● Information shown

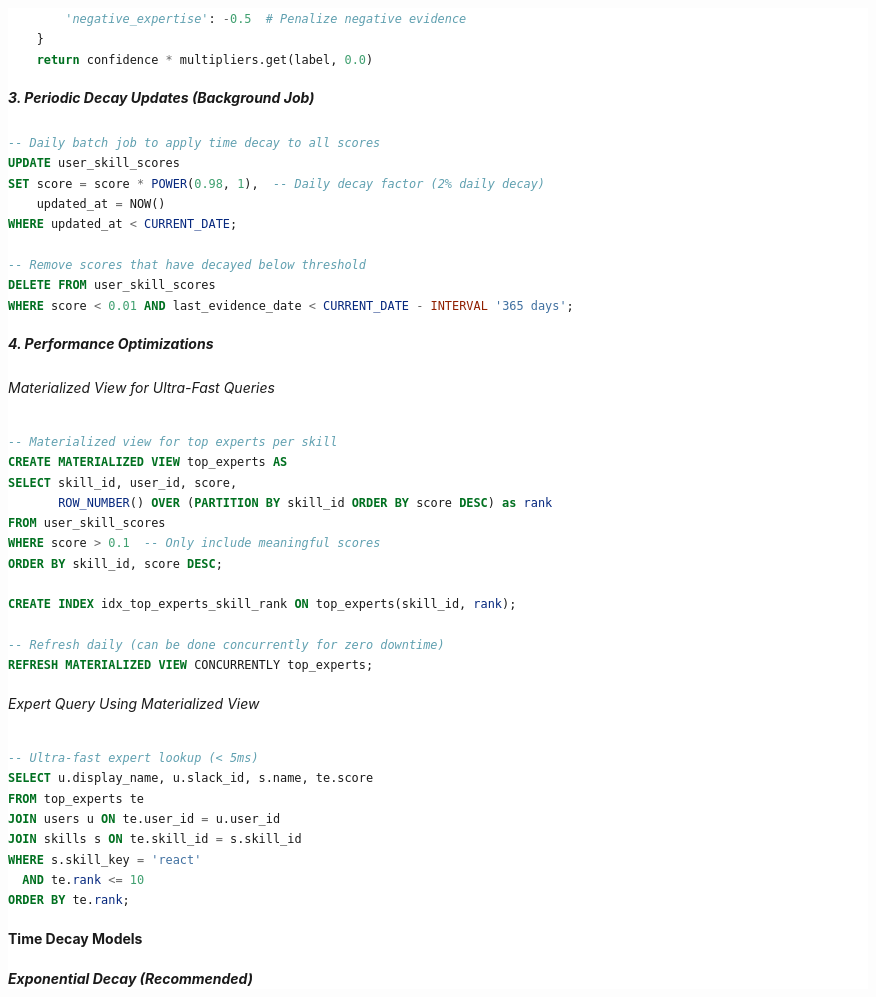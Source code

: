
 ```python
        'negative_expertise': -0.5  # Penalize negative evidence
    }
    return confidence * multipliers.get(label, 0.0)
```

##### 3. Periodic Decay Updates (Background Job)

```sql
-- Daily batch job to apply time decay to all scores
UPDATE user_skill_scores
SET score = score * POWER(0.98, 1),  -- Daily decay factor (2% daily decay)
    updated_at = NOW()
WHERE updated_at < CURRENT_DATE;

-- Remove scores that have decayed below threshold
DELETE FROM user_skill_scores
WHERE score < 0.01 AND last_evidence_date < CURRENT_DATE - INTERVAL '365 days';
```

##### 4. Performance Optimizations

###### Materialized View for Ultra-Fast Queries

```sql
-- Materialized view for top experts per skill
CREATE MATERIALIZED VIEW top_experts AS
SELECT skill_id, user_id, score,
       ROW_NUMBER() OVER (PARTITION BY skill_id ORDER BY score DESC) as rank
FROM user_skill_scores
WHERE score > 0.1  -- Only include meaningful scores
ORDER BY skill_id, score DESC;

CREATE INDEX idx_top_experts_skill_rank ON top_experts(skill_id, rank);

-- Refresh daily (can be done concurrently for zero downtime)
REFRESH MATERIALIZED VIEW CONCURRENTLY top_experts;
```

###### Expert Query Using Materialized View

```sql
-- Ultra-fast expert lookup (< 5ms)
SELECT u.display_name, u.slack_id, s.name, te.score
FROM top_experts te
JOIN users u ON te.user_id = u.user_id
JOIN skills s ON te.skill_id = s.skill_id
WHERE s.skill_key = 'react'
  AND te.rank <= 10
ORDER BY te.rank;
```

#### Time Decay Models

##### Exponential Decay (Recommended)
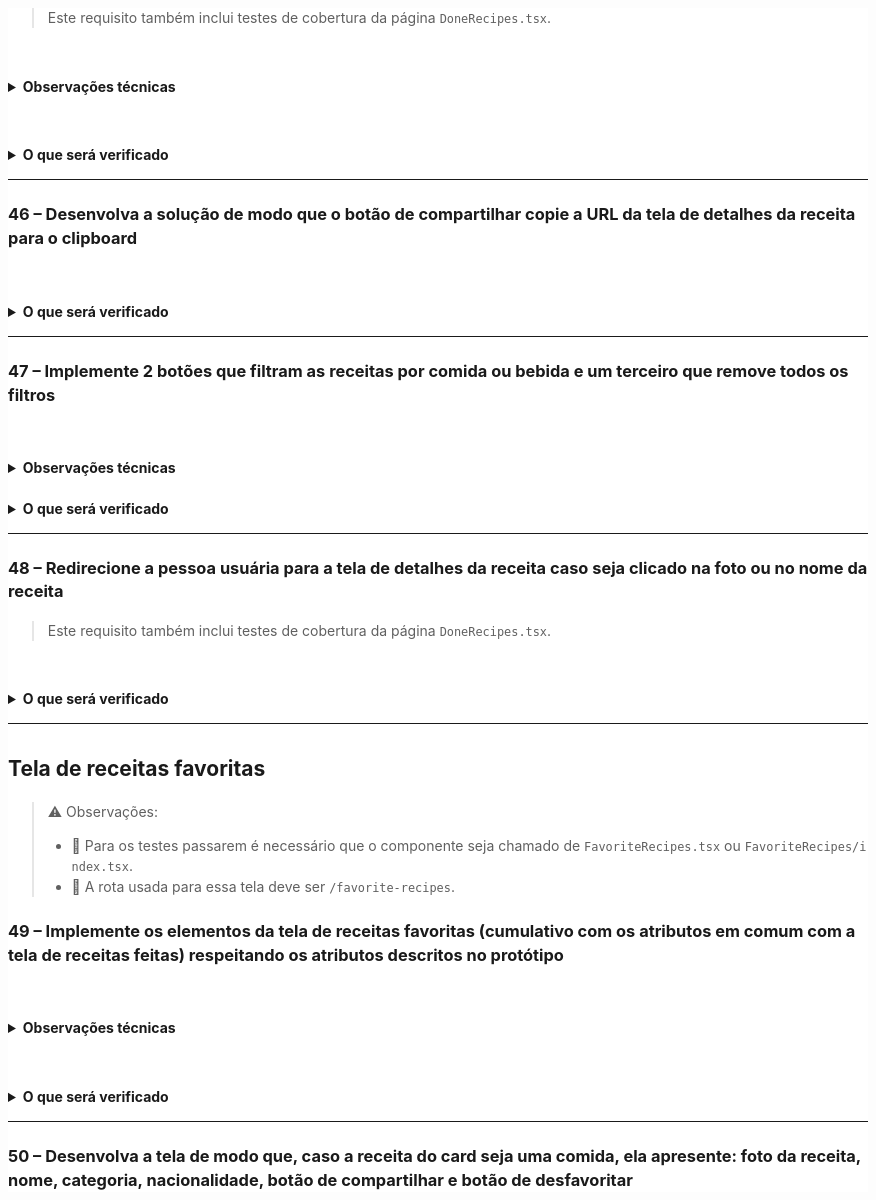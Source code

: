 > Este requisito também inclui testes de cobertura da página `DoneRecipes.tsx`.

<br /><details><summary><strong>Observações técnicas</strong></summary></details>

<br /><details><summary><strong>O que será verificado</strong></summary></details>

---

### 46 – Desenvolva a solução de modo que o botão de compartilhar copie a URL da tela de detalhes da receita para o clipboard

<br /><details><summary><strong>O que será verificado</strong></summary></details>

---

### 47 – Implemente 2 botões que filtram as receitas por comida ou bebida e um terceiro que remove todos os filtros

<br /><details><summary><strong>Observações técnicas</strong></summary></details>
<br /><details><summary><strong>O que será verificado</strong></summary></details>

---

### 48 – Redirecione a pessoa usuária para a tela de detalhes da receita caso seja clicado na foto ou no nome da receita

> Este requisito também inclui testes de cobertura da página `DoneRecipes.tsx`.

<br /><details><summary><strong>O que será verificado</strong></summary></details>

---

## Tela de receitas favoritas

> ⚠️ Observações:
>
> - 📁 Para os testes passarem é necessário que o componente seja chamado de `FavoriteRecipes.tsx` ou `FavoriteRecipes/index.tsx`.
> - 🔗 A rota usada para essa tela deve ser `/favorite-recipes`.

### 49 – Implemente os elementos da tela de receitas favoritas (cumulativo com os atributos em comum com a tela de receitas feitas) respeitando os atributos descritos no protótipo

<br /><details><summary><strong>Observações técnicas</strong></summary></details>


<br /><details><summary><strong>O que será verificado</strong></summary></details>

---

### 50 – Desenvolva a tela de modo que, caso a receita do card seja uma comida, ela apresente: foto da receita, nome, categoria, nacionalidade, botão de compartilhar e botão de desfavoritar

● Exercise requirements
The material should be duplicated word for word, with no images included.

● Output
Source code

:
 ```python
        'negative_expertise': -0.5  # Penalize negative evidence
    }
    return confidence * multipliers.get(label, 0.0)
```

##### 3. Periodic Decay Updates (Background Job)

```sql
-- Daily batch job to apply time decay to all scores
UPDATE user_skill_scores
SET score = score * POWER(0.98, 1),  -- Daily decay factor (2% daily decay)
    updated_at = NOW()
WHERE updated_at < CURRENT_DATE;

-- Remove scores that have decayed below threshold
DELETE FROM user_skill_scores
WHERE score < 0.01 AND last_evidence_date < CURRENT_DATE - INTERVAL '365 days';
```

##### 4. Performance Optimizations

###### Materialized View for Ultra-Fast Queries

```sql
-- Materialized view for top experts per skill
CREATE MATERIALIZED VIEW top_experts AS
SELECT skill_id, user_id, score,
       ROW_NUMBER() OVER (PARTITION BY skill_id ORDER BY score DESC) as rank
FROM user_skill_scores
WHERE score > 0.1  -- Only include meaningful scores
ORDER BY skill_id, score DESC;

CREATE INDEX idx_top_experts_skill_rank ON top_experts(skill_id, rank);

-- Refresh daily (can be done concurrently for zero downtime)
REFRESH MATERIALIZED VIEW CONCURRENTLY top_experts;
```

###### Expert Query Using Materialized View

```sql
-- Ultra-fast expert lookup (< 5ms)
SELECT u.display_name, u.slack_id, s.name, te.score
FROM top_experts te
JOIN users u ON te.user_id = u.user_id
JOIN skills s ON te.skill_id = s.skill_id
WHERE s.skill_key = 'react'
  AND te.rank <= 10
ORDER BY te.rank;
```

#### Time Decay Models

##### Exponential Decay (Recommended)
Source code

: > Este requisito também inclui testes de cobertura da página `DoneRecipes.tsx`.

<br /><details><summary><strong>Observações técnicas</strong></summary></details>

<br /><details><summary><strong>O que será verificado</strong></summary></details>

---

### 46 – Desenvolva a solução de modo que o botão de compartilhar copie a URL da tela de detalhes da receita para o clipboard

<br /><details><summary><strong>O que será verificado</strong></summary></details>

---

### 47 – Implemente 2 botões que filtram as receitas por comida ou bebida e um terceiro que remove todos os filtros

<br /><details><summary><strong>Observações técnicas</strong></summary></details>
<br /><details><summary><strong>O que será verificado</strong></summary></details>

---

### 48 – Redirecione a pessoa usuária para a tela de detalhes da receita caso seja clicado na foto ou no nome da receita

> Este requisito também inclui testes de cobertura da página `DoneRecipes.tsx`.

<br /><details><summary><strong>O que será verificado</strong></summary></details>

---

## Tela de receitas favoritas

> ⚠️ Observações:
>
> - 📁 Para os testes passarem é necessário que o componente seja chamado de `FavoriteRecipes.tsx` ou `FavoriteRecipes/index.tsx`.
> - 🔗 A rota usada para essa tela deve ser `/favorite-recipes`.

### 49 – Implemente os elementos da tela de receitas favoritas (cumulativo com os atributos em comum com a tela de receitas feitas) respeitando os atributos descritos no protótipo

<br /><details><summary><strong>Observações técnicas</strong></summary></details>


<br /><details><summary><strong>O que será verificado</strong></summary></details>

---

### 50 – Desenvolva a tela de modo que, caso a receita do card seja uma comida, ela apresente: foto da receita, nome, categoria, nacionalidade, botão de compartilhar e botão de desfavoritar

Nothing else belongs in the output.